Barbara, qui ne connut pas non plus la carrière qu’elle méritait (risquez-vous à l’improbable Condorman) au vu de la crédibilité de sa juvénilité, séduit par sa grâce, sa beauté, son talent, ses tourments. Quant à Diane, elle fait la gueule ou lance quelques piques avec une conviction de saison, bien avant de jouer une mémorable hystérique maternelle de small town pour le Sailor et Lula de Lynch. N’oublions pas de mentionner le délicieux caméo de Roddy McDowall en jouer d’échecs mis en échec, ulcéré d’être battu par une inconnue, une « femme », la prochaine fois, Cornélius démasqué, essaie le jeu de dames. Je badine et je taquine, mais le scénario de Embryo, co-écrit et co-produit par une représentante du « deuxième sexe », Anita Doohan, pouvait donner naissance à un grand film troublant, dérangeant, poignant, notamment avec son générique décalqué de celui de Sœurs de sang, précieuse parabole laïque et horrifique des joies (en tandem) de l’enfantement. En dépit de connaître le « plus beau jour de sa vie », le spectateur cinéphile, passionné ou non d’obstétrique, s’amusera avec la caution médicale et se montrera indulgent avec l’ensemble à soigner en raison des actrices et de l’acteur précités, car il s’avère au final bien inutile de quêter sa pitance scopique (remarquez les miroirs et saluez Piaget) ailleurs, au-delà, mettons dans la musique (Gil Mellé signa la partition du Mystère Andromède de Wise), la direction de la photographie (Fred Koenekamp éclaira Patton + Papillon de Schaffner et Amityville de Rosenberg) à la « même enseigne » impersonnelle, sinon famélique, que la réalisation du mollasson Ralph Nelson (auteur d’une adaptation de l’émouvant Des fleurs pour Algernon devenu Charly en 1968 puis de Soldat bleu, western « révisionniste » assez renommé sorti en 1970).
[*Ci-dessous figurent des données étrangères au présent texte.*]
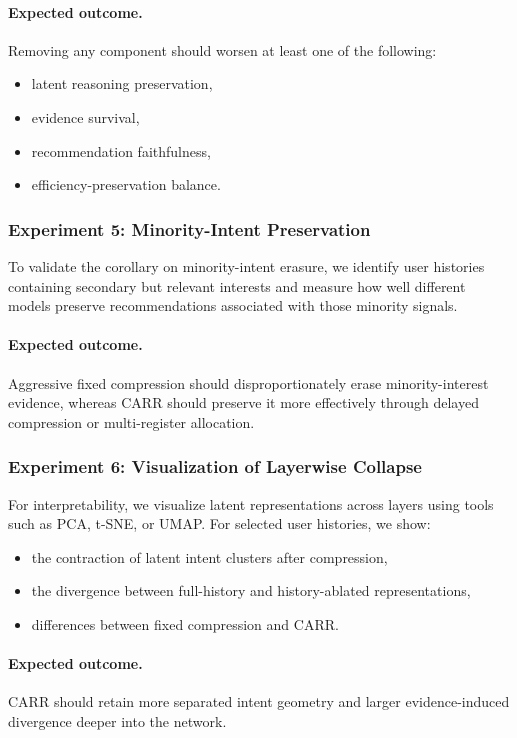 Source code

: \documentclass[11pt]{article}
\begin{document}
\paragraph{Expected outcome.}
Removing any component should worsen at least one of the following:
\begin{itemize}
    \item latent reasoning preservation,
    \item evidence survival,
    \item recommendation faithfulness,
    \item efficiency-preservation balance.
\end{itemize}

\subsubsection{Experiment 5: Minority-Intent Preservation}

To validate the corollary on minority-intent erasure, we identify user histories containing secondary but relevant interests and measure how well different models preserve recommendations associated with those minority signals.

\paragraph{Expected outcome.}
Aggressive fixed compression should disproportionately erase minority-interest evidence, whereas CARR should preserve it more effectively through delayed compression or multi-register allocation.

\subsubsection{Experiment 6: Visualization of Layerwise Collapse}

For interpretability, we visualize latent representations across layers using tools such as PCA, t-SNE, or UMAP. For selected user histories, we show:
\begin{itemize}
    \item the contraction of latent intent clusters after compression,
    \item the divergence between full-history and history-ablated representations,
    \item differences between fixed compression and CARR.
\end{itemize}

\paragraph{Expected outcome.}
CARR should retain more separated intent geometry and larger evidence-induced divergence deeper into the network.
\end{document}
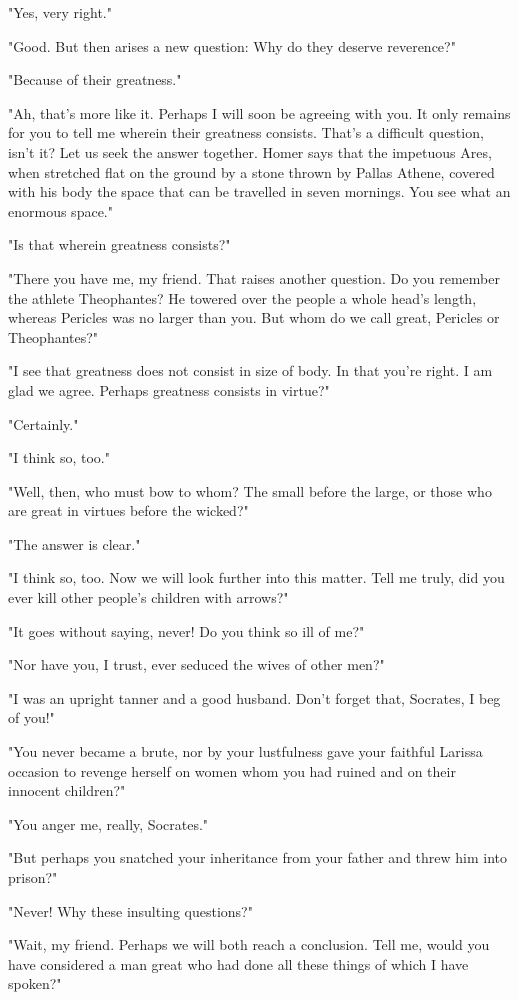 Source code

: "Yes, very right."

"Good. But then arises a new question: Why do they deserve reverence?"

"Because of their greatness."

"Ah, that's more like it. Perhaps I will soon be agreeing with you. It
only remains for you to tell me wherein their greatness consists.
That's a difficult question, isn't it? Let us seek the answer
together. Homer says that the impetuous Ares, when stretched flat on
the ground by a stone thrown by Pallas Athene, covered with his body
the space that can be travelled in seven mornings. You see what an
enormous space."

"Is that wherein greatness consists?"

"There you have me, my friend. That raises another question. Do you
remember the athlete Theophantes? He towered over the people a whole
head's length, whereas Pericles was no larger than you. But whom do we
call great, Pericles or Theophantes?"

"I see that greatness does not consist in size of body. In that you're
right. I am glad we agree. Perhaps greatness consists in virtue?"

"Certainly."

"I think so, too."

"Well, then, who must bow to whom? The small before the large, or
those who are great in virtues before the wicked?"

"The answer is clear."

"I think so, too. Now we will look further into this matter. Tell me
truly, did you ever kill other people's children with arrows?"

"It goes without saying, never! Do you think so ill of me?"

"Nor have you, I trust, ever seduced the wives of other men?"

"I was an upright tanner and a good husband. Don't forget that,
Socrates, I beg of you!"

"You never became a brute, nor by your lustfulness gave your faithful
Larissa occasion to revenge herself on women whom you had ruined and
on their innocent children?"

"You anger me, really, Socrates."

"But perhaps you snatched your inheritance from your father and threw
him into prison?"

"Never! Why these insulting questions?"

"Wait, my friend. Perhaps we will both reach a conclusion. Tell me,
would you have considered a man great who had done all these things of
which I have spoken?"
Ne vagissons pas sur le nouveau-né très daté, malformé, incapable de se développer dans notre conscience, mémoire, article, moins encore de rimer avec Chromosome 3 ou L’Enfant sauvage. Il suffit parfois d’un filigrane de trame et de comédien(nes) attachant(e)s pour éviter le naufrage complet. Allez, à la niche et oublions la leçon de mormon sur le vil « instinct de survie » et les ravages d’un autre âge d’une « science sans conscience », amen, tant pis pour les monstrueuses merveilles de l’eugénisme 2.0 de notre capitaliste modernité, olé.

PS : opus visionné sur le site sympathique d’un généreux « dénicheur de bis », CQFD.